AI-generated images, fascist aesthetics: Dieselbrølet and Heimatstrom

My German is pretty dodgy, so when I first saw Heimatstrom on Bluesky, shared by Roland Meyer, a professor of visual culture at Universität Zürich’s Digital Society Initiative, I misinterpreted it and thought it was a far-right campaign. But no, Heimatstrom is a group of left-wing environmentalists using fascist AI aesthetics to make posters promoting solar power. They’re sharing the images in social media and also posting them at train stations, as shown in the image above. (Heimatstrom which means homeland electricity; Heimat has Nazi associations.)
Now they’re also getting some media attention (paywalled in Frankfurter Allgemein, and another in Volksverpeter) and that’s how I discovered them: Roland Meyer posted this link to a news story on Bluesky:
«Dass er zur Erstellung der Bilder auch noch Elon Musks energiefressenden und grundwassersaugenden Bildgenerator ‹Grok› nutzt, stört ihn nicht. Das aber offenbart … ein mangelndes Bewusstsein für die ideologische Ausrichtung solcher KI-generierter Bilder mit ihrem Hang zur Retro-Nostalgie …» ?
— Roland Meyer (@bildoperationen.bsky.social) 2026-05-03T15:03:41.162Z
At first I didn’t get the joke, which may be because of my poor German – or perhaps I just assume that the far right might also be interested in clean energy. Here in Norway wanting to have a completely off-the-grid cabin with solar power and batteries is certainly not a desire that is specific to the left, and to be honest I’m not very informed about far-right energy policies outside of Trump’s bizarre love of oil and coal.

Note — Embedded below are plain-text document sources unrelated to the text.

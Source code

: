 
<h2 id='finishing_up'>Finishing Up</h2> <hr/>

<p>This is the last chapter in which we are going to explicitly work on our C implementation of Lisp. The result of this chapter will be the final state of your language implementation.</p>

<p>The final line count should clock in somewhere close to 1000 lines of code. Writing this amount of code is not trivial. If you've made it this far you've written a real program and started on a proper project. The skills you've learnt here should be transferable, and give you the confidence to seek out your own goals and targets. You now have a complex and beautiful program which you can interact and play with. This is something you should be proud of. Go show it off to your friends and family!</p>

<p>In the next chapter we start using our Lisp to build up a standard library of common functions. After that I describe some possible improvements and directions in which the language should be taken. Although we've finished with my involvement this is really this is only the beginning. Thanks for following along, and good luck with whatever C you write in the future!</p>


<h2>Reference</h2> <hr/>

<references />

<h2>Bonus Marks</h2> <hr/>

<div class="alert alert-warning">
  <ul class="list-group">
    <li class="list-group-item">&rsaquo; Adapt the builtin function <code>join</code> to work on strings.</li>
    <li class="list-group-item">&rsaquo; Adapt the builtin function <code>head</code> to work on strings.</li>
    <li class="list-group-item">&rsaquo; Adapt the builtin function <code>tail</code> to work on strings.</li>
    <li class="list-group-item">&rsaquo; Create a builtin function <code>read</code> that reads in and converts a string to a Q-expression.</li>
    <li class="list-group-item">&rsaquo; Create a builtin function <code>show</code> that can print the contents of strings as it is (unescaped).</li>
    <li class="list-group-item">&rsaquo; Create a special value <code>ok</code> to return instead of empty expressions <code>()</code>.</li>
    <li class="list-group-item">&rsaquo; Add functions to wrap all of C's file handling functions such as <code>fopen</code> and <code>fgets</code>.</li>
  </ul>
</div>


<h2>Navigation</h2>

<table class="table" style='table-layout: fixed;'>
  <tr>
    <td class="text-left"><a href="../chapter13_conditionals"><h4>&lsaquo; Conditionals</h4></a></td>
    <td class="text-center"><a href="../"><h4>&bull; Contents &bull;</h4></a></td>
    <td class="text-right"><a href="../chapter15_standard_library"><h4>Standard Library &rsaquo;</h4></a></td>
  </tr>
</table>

Critics point out both that it can be seen as duplicitous to use energy-intensive AI to generate images promoting clean energy, and that the images seem to assume that the far-right is against clean energy, which may not be true.
I’m interested in the rhetorical effect of the fascist visual aesthetics. It’s referencing fascism in two ways. First, it’s obviously AI-generated, which by now is strongly associated with Trump’s crazy images. If you haven’t already read Gareth Watkin’s AI: The New Aesthetics of Fascism, you should do so. Second, it explicitly uses the visual style of – well, not all actually Nazi propaganda per se, but wartime propaganda.
Take a look at this image.

That’s not based on Nazi propaganda, it’s American: this is clearly based on J. Howard Miller’s “We Can Do It!” poster from 1943, which was made for Westinghouse Electric to inspire factory workers.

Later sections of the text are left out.